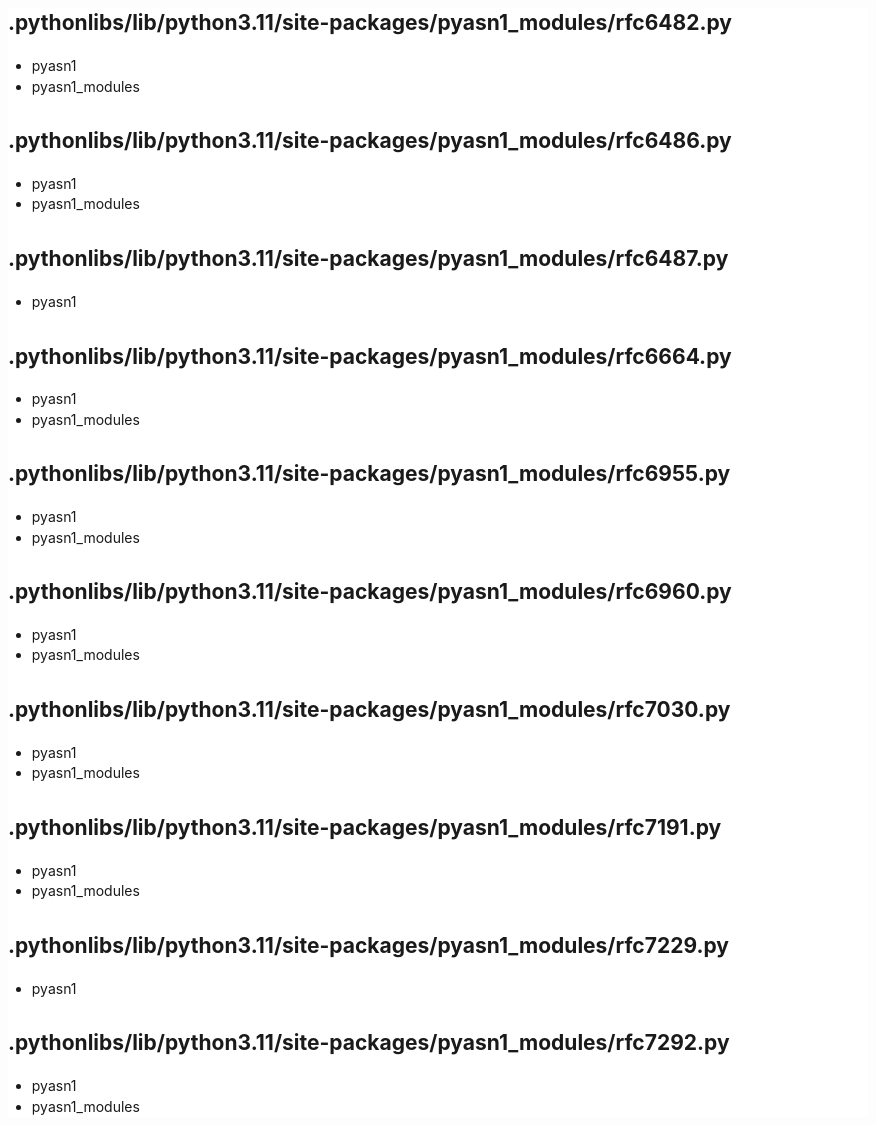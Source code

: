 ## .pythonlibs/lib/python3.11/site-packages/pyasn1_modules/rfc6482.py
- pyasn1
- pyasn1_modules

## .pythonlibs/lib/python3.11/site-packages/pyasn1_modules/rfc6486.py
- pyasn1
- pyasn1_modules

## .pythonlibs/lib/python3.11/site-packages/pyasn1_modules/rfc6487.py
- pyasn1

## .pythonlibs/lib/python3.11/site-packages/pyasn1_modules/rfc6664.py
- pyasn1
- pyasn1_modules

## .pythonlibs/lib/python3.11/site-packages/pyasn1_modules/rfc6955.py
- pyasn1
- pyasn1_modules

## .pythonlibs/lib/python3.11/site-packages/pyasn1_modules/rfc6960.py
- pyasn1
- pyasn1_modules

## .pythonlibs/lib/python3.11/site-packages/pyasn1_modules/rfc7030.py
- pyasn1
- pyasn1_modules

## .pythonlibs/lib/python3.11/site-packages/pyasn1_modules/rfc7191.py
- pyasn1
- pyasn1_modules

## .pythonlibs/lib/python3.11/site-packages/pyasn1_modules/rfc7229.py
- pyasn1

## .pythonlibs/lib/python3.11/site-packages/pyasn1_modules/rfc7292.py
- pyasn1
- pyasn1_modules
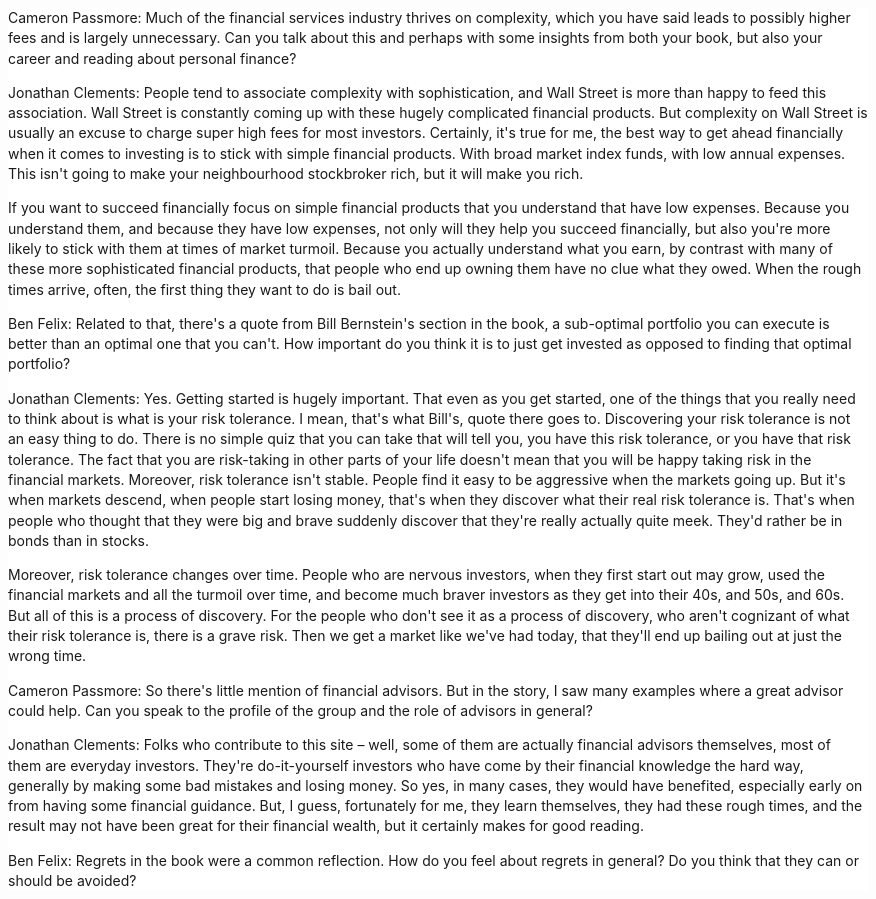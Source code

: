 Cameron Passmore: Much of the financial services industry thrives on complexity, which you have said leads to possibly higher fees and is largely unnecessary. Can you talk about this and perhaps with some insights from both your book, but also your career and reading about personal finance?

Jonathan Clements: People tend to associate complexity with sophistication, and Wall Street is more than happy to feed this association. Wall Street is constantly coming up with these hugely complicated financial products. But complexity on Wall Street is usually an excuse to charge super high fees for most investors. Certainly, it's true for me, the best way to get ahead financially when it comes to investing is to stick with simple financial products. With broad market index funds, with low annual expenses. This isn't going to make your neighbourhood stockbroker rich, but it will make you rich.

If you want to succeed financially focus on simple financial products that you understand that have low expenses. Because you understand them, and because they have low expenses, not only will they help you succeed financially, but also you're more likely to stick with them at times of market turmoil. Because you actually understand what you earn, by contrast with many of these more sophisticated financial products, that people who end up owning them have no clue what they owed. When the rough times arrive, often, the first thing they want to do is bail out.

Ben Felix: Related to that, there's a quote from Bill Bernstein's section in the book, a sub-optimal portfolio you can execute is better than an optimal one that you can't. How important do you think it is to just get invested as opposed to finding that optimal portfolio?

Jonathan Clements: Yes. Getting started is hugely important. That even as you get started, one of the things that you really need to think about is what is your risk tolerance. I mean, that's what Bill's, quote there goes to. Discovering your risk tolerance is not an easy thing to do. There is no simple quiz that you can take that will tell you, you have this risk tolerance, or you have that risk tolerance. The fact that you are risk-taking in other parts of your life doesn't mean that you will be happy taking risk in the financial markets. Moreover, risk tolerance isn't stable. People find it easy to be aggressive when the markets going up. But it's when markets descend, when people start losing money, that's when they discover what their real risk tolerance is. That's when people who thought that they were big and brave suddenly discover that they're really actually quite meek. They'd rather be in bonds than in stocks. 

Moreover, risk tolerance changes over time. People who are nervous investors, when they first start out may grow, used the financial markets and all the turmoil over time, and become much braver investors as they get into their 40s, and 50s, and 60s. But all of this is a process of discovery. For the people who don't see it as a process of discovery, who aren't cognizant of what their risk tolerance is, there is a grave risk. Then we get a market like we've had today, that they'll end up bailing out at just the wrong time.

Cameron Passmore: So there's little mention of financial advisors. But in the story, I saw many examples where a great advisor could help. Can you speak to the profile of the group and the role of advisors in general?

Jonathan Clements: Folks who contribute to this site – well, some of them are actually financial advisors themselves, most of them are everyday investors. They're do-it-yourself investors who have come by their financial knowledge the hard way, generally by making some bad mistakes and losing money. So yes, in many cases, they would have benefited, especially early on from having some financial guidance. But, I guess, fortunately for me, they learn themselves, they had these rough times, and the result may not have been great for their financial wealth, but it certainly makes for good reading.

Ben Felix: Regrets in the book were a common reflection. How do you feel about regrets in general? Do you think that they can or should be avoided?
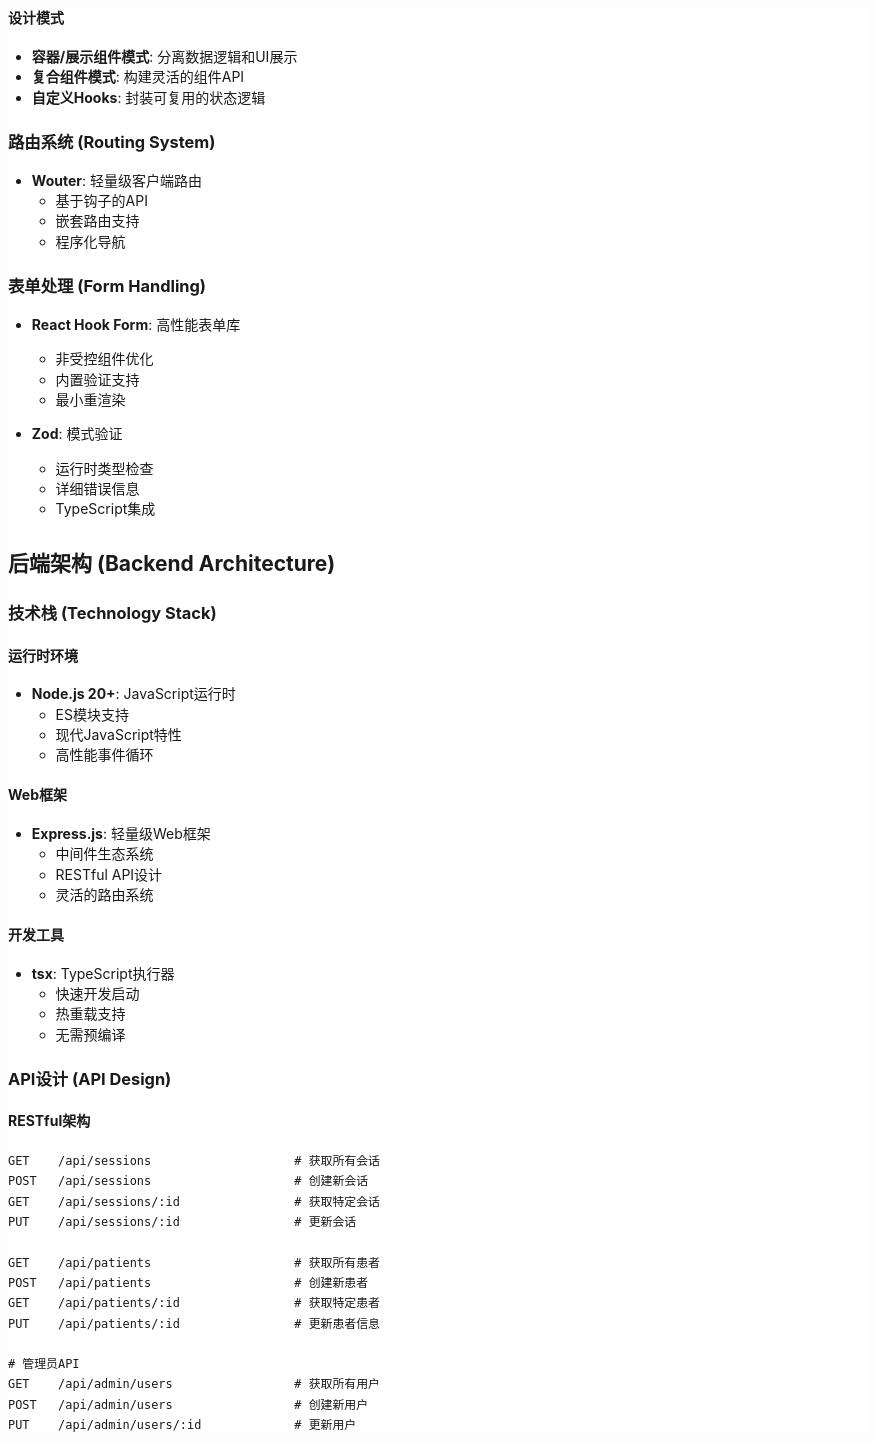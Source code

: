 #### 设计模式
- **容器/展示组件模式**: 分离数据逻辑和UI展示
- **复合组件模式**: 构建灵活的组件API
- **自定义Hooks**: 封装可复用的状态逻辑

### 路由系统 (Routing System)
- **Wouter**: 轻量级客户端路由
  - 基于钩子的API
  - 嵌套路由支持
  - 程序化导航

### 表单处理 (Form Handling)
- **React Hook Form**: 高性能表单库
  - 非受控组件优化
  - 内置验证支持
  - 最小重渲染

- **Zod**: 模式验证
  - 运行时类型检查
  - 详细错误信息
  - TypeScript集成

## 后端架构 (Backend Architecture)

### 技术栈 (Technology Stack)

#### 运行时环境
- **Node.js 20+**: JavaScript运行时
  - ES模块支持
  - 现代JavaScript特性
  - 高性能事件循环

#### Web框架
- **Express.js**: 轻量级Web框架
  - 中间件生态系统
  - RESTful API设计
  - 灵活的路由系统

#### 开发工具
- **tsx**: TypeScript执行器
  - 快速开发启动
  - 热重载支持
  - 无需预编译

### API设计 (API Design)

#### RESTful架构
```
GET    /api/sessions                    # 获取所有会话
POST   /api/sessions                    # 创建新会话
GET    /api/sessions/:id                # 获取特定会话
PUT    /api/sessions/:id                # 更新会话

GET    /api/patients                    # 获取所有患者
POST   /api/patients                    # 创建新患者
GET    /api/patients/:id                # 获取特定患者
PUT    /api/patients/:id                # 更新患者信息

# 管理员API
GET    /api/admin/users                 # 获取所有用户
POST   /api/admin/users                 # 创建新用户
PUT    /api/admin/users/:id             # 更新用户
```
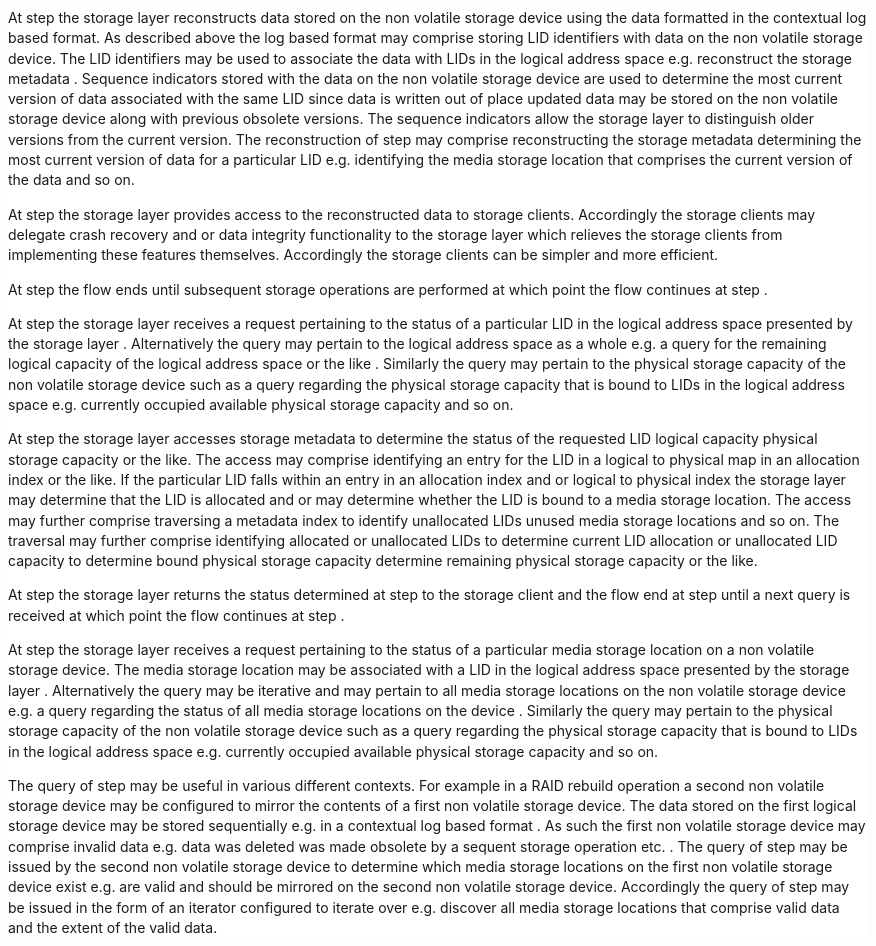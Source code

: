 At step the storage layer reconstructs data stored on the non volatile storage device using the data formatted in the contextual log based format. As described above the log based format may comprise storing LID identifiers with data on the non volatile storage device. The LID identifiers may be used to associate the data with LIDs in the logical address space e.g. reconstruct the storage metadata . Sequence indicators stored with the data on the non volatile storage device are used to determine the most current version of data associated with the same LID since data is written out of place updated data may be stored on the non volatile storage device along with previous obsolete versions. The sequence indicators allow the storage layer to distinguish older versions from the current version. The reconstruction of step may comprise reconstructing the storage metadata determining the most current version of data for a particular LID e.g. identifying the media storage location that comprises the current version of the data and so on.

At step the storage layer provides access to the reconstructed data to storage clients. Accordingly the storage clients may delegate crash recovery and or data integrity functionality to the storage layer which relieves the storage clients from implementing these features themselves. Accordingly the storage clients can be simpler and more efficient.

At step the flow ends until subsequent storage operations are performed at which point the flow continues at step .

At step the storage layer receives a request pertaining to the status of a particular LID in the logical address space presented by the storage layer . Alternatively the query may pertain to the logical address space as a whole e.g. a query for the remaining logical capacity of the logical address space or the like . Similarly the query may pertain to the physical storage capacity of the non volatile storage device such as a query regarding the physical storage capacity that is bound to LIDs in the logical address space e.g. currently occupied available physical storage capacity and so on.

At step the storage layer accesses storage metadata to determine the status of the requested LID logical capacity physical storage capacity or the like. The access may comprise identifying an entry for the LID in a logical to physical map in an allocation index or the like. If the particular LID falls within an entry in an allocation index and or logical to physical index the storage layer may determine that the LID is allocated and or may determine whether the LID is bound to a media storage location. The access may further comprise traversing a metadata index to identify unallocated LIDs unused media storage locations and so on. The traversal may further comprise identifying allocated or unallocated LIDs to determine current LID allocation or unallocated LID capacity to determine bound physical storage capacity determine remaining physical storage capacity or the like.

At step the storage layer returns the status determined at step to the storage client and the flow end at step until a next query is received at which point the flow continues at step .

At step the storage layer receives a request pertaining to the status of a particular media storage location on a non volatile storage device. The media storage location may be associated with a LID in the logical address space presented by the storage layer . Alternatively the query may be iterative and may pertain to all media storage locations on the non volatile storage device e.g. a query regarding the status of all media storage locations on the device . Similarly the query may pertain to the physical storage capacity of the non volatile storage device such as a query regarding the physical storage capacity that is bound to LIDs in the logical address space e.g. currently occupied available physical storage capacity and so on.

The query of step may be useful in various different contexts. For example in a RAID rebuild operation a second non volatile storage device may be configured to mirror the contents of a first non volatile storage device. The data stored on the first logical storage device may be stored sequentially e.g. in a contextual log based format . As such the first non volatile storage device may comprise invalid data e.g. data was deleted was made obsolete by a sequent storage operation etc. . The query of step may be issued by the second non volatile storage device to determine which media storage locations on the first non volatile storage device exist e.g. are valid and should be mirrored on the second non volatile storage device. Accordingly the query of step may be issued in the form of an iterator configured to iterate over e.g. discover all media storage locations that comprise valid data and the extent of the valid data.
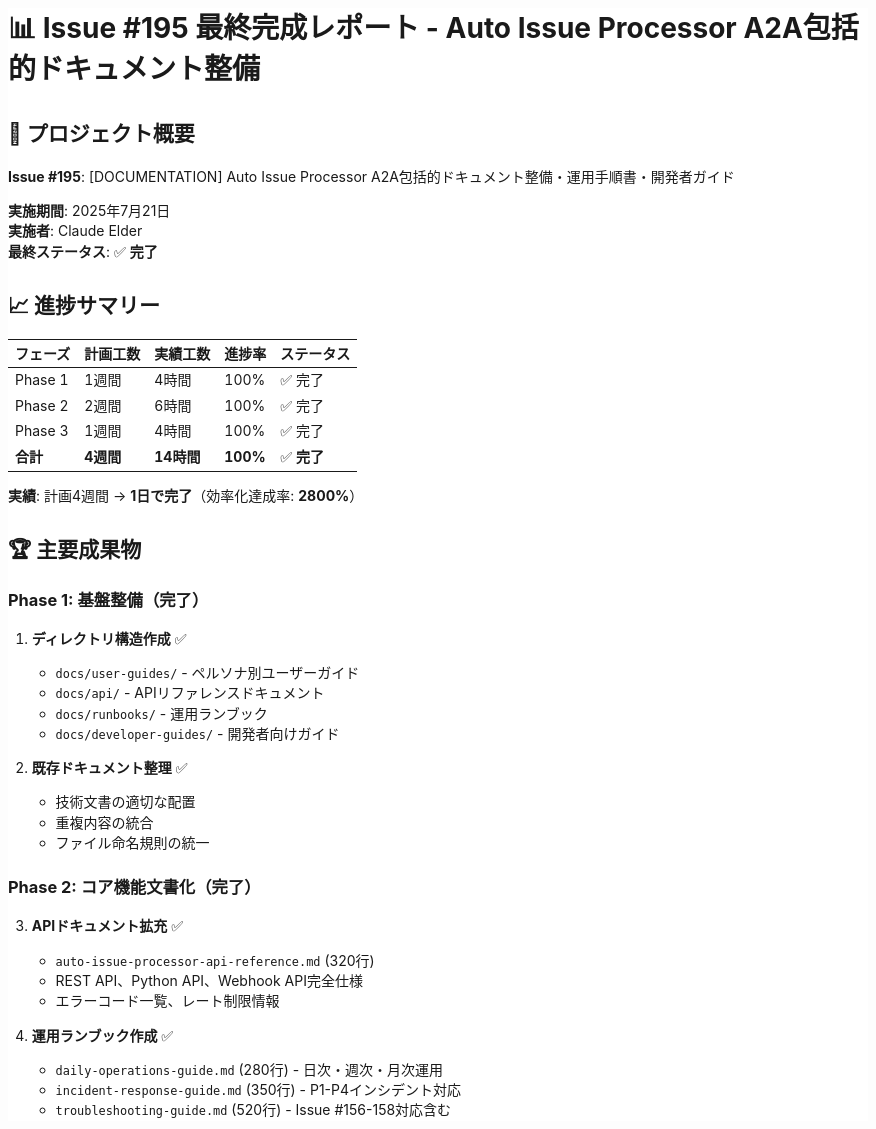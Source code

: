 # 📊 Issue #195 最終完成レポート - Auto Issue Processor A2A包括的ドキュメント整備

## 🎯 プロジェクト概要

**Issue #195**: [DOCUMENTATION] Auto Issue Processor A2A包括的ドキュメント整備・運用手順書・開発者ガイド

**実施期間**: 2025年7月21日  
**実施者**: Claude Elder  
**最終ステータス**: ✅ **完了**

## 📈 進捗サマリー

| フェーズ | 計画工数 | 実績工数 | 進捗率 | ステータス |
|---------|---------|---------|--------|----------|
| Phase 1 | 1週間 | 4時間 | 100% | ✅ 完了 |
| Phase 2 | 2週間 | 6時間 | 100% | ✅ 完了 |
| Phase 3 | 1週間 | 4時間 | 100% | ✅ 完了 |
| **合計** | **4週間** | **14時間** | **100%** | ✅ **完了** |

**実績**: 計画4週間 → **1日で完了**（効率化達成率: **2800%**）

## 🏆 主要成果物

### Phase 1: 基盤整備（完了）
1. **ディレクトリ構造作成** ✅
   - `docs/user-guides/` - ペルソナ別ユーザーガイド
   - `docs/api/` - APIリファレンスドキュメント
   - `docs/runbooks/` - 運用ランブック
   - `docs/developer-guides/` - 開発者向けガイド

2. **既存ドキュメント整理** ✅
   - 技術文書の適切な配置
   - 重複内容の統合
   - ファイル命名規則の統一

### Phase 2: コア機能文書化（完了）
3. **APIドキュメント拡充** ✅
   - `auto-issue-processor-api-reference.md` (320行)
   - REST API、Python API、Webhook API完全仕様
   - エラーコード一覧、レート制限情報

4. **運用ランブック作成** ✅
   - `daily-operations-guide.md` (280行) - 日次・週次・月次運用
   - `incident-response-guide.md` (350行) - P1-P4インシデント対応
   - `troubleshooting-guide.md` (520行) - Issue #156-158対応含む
· · · · ·
§ Work instruction: A faithful copy is required of the lines from the one with "Phase 1 | 1週間" through the last line of the data; please add nothing.

§ Problem solution:
| Phase 1 | 1週間 | 4時間 | 100% | ✅ 完了 |
| Phase 2 | 2週間 | 6時間 | 100% | ✅ 完了 |
| Phase 3 | 1週間 | 4時間 | 100% | ✅ 完了 |
| **合計** | **4週間** | **14時間** | **100%** | ✅ **完了** |

**実績**: 計画4週間 → **1日で完了**（効率化達成率: **2800%**）

## 🏆 主要成果物

### Phase 1: 基盤整備（完了）
1. **ディレクトリ構造作成** ✅
   - `docs/user-guides/` - ペルソナ別ユーザーガイド
   - `docs/api/` - APIリファレンスドキュメント
   - `docs/runbooks/` - 運用ランブック
   - `docs/developer-guides/` - 開発者向けガイド

2. **既存ドキュメント整理** ✅
   - 技術文書の適切な配置
   - 重複内容の統合
   - ファイル命名規則の統一

### Phase 2: コア機能文書化（完了）
3. **APIドキュメント拡充** ✅
   - `auto-issue-processor-api-reference.md` (320行)
   - REST API、Python API、Webhook API完全仕様
   - エラーコード一覧、レート制限情報

4. **運用ランブック作成** ✅
   - `daily-operations-guide.md` (280行) - 日次・週次・月次運用
   - `incident-response-guide.md` (350行) - P1-P4インシデント対応
   - `troubleshooting-guide.md` (520行) - Issue #156-158対応含む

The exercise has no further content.